Sunday, 30 January 2011

How to Say No

Do you find yourself leaving the office late more often than not? Do you find yourself hardly any time left for yourself? You seem to be always in a rush and have a feeling not being in control of your own affairs.

In a world where cost cutting and multi-tasking a reality rather than theory, the worker is often given more and more responsibilities, leaving no time at all for anything else.

The most effective way to lighten your load is to simply say NO. For many this is not as easy as it sounds like. Often when we say no, we feel guilty. We feel we have committed a selfish act and have let the requestor down.

Saying no is not a negative behavior, on the contrary it is a positive concept. You have the right to say no. You have the right for self-determination. Of course there are certain jobs, like the police and military, saying no is a breach of discipline and can result in being sacked but almost all others are not as rigid.

The first step in cultivating the habit of saying no, is the awareness that telling no is not an selfish act. You have the right to evaluate your feelings.
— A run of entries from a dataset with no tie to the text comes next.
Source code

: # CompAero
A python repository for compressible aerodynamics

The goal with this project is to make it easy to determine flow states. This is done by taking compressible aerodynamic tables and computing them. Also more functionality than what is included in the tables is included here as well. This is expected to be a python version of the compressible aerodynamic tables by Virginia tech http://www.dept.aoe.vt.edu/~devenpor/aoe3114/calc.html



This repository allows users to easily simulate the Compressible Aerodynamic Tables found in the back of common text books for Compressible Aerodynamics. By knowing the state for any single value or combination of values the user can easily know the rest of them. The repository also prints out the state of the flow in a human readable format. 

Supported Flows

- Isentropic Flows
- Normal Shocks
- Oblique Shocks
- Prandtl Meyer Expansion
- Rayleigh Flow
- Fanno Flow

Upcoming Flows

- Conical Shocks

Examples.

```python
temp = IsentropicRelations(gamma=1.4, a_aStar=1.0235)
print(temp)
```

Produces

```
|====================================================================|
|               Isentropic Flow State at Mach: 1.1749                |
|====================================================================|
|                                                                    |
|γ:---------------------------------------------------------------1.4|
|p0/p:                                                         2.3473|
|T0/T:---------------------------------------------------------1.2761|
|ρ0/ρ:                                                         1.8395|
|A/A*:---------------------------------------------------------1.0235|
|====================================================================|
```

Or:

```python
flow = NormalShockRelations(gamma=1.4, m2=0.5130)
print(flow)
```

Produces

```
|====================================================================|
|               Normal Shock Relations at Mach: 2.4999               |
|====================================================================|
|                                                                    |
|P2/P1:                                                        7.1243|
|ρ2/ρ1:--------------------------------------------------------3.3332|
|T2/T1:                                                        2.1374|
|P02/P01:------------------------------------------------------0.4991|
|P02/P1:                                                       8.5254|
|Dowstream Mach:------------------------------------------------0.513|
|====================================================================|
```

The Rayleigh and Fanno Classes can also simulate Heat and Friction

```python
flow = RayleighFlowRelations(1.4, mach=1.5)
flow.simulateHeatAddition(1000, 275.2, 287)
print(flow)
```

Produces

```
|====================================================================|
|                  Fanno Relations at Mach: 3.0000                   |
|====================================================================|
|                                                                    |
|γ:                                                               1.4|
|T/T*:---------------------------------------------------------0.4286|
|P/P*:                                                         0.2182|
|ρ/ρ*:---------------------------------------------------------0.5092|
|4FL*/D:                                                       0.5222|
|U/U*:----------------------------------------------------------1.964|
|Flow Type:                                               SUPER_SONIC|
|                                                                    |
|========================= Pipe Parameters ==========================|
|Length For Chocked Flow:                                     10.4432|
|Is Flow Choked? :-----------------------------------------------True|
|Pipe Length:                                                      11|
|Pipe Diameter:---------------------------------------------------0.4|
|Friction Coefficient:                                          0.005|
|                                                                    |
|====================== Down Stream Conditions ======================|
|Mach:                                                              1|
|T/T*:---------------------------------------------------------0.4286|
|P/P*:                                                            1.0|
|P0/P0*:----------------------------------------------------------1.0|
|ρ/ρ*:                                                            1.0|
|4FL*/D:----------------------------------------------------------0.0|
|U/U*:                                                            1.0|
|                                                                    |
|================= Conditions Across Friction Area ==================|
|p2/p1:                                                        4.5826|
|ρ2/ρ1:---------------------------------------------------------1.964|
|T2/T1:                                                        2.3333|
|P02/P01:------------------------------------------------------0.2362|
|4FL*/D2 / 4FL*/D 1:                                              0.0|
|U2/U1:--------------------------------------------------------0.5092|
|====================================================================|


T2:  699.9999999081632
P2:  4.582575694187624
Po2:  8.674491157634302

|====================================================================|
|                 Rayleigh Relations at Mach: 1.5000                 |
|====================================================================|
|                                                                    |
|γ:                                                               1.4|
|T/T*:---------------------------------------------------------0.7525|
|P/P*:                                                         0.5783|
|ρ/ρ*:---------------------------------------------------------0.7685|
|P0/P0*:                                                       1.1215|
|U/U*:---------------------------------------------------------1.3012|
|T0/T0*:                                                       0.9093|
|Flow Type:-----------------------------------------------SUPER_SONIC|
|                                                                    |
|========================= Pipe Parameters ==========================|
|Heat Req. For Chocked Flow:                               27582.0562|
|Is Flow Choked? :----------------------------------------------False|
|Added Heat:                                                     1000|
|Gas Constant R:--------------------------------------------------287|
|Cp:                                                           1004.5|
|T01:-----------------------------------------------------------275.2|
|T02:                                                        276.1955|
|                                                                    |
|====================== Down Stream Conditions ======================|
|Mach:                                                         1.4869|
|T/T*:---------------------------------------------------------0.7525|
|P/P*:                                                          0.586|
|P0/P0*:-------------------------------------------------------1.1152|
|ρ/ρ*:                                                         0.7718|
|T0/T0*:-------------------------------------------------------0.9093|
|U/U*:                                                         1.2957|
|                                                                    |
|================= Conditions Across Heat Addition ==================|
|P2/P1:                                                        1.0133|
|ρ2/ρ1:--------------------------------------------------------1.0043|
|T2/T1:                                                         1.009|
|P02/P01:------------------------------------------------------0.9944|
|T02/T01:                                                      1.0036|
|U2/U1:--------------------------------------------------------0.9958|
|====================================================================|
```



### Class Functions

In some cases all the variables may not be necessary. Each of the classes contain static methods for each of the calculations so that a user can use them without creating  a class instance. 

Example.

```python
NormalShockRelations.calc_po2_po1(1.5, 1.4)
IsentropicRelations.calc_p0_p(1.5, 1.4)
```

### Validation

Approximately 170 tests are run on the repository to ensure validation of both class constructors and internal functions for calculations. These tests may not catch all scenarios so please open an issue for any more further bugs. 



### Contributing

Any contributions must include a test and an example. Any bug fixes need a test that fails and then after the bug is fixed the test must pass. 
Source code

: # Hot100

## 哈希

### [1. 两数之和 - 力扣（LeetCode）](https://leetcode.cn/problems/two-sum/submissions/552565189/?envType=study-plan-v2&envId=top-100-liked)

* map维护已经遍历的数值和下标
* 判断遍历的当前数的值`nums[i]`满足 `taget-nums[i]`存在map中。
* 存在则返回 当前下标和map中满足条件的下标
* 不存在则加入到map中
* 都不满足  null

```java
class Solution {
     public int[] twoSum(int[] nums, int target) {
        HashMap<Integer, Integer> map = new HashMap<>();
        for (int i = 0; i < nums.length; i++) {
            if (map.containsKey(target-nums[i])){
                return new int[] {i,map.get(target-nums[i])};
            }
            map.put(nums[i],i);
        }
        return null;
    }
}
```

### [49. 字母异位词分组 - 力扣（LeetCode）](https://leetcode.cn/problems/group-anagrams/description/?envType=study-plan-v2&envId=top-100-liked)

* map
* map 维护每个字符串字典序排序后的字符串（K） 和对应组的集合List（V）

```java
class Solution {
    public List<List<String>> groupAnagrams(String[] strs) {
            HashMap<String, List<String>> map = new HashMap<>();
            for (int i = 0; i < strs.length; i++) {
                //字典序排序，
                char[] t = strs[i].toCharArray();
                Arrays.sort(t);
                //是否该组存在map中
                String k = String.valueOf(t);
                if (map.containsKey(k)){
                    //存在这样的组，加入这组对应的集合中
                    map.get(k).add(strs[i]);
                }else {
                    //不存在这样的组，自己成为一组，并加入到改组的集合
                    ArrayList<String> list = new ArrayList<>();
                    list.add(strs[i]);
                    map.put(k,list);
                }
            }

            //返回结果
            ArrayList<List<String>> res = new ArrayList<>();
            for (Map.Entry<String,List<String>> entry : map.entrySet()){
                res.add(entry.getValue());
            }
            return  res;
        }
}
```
You have the right to make judgment and to take action on all matters pertaining yourself. You have the right to make decision for yourself, no matter illogical.

There are many ways of telling no and at the same time not been seen as hostile Here are 6 ways.

1. Just say no. Pretty obvious isn’t it. This is the best method. If you really mean no, then say it. You do not have raise your voice. Be clear and be definite. Look at the person making the request in the eyes and say no. Don’t justify, that will encourage in negotiation and discussion.

2. Pre-empt. As soon as you someone racing down the corridor and sure that a request is going to be made, let them know that you know. Intercept and say, “Hello, I know what is you are going to ask. You want to help you in that presentation, right”. I am sorry, I wish I could but I just can’t at the moment.”

3. Show your appreciation with a word or two. “It is a great offer but I am sorry I have another project I am putting my best efforts on”. You do not have to explain what other project you are doing.

4. Commend the other person. “I value you so much, and I love to work with you on this but I really cannot”.

5. Buy time. “Let me think about it’ or “Please give me some time to consider”. You can call back in 30 minutes or so and then tell politely no. The time that passed blunts your response and makes it easier for the other person to deal with.

6. State your principle. If you have a set of code that you live by and the request made is not in line with it, you can say so, “ I Don’t do this as a matter of principle.